=== RECORD SET ===

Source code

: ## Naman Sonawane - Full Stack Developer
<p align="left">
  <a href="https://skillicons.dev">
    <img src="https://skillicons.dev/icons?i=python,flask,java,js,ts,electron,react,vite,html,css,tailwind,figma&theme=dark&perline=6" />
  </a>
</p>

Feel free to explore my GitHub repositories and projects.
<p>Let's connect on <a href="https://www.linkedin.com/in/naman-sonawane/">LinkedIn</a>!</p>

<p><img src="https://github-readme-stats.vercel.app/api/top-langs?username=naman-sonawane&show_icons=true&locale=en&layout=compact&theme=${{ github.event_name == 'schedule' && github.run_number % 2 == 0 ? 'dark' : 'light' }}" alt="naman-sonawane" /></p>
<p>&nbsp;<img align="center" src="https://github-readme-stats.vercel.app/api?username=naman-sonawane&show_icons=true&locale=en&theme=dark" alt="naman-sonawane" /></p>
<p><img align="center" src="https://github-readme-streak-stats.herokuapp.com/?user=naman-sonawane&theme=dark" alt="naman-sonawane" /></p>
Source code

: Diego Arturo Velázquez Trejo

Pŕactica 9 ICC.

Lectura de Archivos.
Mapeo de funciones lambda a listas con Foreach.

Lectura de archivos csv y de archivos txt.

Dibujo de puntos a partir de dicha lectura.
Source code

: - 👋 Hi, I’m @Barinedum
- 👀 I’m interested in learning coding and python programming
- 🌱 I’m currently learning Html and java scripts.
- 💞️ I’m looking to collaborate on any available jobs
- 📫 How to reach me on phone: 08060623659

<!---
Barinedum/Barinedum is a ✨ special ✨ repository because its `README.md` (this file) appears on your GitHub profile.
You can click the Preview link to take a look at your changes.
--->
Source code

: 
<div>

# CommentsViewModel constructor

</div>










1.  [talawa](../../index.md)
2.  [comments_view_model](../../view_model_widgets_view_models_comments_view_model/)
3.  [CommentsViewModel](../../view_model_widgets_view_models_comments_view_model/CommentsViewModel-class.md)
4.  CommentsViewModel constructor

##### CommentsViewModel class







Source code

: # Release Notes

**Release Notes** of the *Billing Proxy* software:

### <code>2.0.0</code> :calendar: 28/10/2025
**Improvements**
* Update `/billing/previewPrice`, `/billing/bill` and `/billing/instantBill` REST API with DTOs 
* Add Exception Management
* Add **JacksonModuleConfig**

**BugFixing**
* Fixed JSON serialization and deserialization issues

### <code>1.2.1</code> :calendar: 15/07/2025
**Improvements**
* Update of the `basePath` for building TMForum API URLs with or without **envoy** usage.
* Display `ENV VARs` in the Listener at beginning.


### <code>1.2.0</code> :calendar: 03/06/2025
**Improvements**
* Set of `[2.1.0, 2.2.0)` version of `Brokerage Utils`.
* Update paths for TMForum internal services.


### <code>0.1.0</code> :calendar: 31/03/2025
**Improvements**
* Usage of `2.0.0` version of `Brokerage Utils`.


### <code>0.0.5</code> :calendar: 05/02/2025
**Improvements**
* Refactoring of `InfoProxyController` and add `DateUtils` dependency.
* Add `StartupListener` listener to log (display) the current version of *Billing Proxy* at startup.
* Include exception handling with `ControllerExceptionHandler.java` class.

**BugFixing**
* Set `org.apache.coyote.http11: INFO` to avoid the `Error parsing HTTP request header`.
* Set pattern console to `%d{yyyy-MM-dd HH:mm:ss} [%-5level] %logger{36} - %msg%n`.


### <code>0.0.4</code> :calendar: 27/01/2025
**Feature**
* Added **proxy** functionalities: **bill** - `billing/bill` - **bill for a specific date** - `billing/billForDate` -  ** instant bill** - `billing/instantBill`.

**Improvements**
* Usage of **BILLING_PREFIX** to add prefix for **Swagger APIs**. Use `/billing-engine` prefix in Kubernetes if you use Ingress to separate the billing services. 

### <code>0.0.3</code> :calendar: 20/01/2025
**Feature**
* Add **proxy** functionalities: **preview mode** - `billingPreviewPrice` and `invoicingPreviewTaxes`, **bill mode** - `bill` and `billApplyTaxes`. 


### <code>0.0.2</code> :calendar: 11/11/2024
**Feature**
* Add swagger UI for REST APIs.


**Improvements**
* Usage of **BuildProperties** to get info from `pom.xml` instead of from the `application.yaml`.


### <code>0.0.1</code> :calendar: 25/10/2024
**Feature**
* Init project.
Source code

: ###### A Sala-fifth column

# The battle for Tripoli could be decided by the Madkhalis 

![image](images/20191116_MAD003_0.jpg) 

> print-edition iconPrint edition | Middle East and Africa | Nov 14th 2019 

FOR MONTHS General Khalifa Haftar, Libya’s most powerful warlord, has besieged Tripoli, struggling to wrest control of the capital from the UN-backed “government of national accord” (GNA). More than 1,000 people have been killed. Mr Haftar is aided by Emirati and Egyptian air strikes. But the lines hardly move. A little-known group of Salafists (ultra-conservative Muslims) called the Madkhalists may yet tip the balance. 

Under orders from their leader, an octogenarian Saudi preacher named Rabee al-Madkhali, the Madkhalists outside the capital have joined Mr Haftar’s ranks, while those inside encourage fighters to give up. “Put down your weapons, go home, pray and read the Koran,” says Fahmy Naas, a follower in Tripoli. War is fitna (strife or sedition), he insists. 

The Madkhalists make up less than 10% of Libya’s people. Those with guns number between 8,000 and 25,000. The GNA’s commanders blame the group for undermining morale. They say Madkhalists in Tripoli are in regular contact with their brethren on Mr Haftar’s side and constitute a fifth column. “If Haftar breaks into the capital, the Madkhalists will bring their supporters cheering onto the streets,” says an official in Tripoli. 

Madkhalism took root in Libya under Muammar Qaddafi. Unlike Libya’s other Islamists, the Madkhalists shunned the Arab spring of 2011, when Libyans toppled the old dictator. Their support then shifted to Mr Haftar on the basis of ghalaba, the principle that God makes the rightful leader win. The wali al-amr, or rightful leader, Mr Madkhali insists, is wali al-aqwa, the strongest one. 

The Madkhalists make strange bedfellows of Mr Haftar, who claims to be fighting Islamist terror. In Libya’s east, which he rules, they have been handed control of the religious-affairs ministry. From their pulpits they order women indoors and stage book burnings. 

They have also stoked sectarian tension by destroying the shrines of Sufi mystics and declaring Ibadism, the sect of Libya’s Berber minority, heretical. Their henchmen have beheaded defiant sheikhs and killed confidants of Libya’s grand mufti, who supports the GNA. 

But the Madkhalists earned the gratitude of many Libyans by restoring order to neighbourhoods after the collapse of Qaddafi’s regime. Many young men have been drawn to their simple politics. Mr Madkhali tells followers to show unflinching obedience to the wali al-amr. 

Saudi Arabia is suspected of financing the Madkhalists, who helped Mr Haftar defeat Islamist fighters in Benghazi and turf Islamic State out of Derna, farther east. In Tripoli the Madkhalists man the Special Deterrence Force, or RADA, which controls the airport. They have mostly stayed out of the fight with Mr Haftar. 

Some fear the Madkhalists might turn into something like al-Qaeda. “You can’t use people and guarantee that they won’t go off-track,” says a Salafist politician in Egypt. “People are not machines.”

===

AIM OF THE EXERCISE:
From the material above, copy every line that has the word "username" in it.

OUTPUT BELOW:
<p><img src="https://github-readme-stats.vercel.app/api/top-langs?username=naman-sonawane&show_icons=true&locale=en&layout=compact&theme=${{ github.event_name == 'schedule' && github.run_number % 2 == 0 ? 'dark' : 'light' }}" alt="naman-sonawane" /></p>
<p>&nbsp;<img align="center" src="https://github-readme-stats.vercel.app/api?username=naman-sonawane&show_icons=true&locale=en&theme=dark" alt="naman-sonawane" /></p>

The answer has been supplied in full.